What is required
Exact transcription of the following records is needed, with every picture dropped.

Data supplied

+ + + +

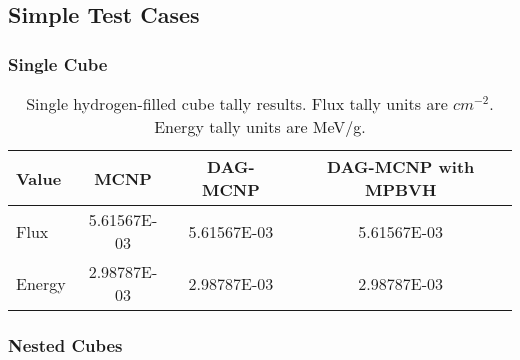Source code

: \subsection{Simple Test Cases}\label{appsec:mpbvh_simple_tests}

  \subsubsection{Single Cube}

  \begin{table}[H]
    \small
    \begin{center}
      \begin{tabular}{lccc}
        \toprule
        Value & MCNP & DAG-MCNP & DAG-MCNP with MPBVH \\
        \toprule
        \hline
        Flux   & 5.61567E-03 & 5.61567E-03 & 5.61567E-03 \\
        Energy & 2.98787E-03 & 2.98787E-03 & 2.98787E-03 \\
        \bottomrule
      \end{tabular}
      \caption[Single hydrogen-filled cube tally results.]{Single
        hydrogen-filled cube tally results. Flux tally units are
        $cm^{-2}$. Energy tally units are MeV/g.}
      \label{nestedspheres}
    \end{center}
  \end{table}


  \subsubsection{Nested Cubes}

+ + + +

Exercise response
Source code

: \subsection{Simple Test Cases}\label{appsec:mpbvh_simple_tests}

  \subsubsection{Single Cube}

  \begin{table}[H]
    \small
    \begin{center}
      \begin{tabular}{lccc}
        \toprule
        Value & MCNP & DAG-MCNP & DAG-MCNP with MPBVH \\
        \toprule
        \hline
        Flux   & 5.61567E-03 & 5.61567E-03 & 5.61567E-03 \\
        Energy & 2.98787E-03 & 2.98787E-03 & 2.98787E-03 \\
        \bottomrule
      \end{tabular}
      \caption[Single hydrogen-filled cube tally results.]{Single
        hydrogen-filled cube tally results. Flux tally units are
        $cm^{-2}$. Energy tally units are MeV/g.}
      \label{nestedspheres}
    \end{center}
  \end{table}


  \subsubsection{Nested Cubes}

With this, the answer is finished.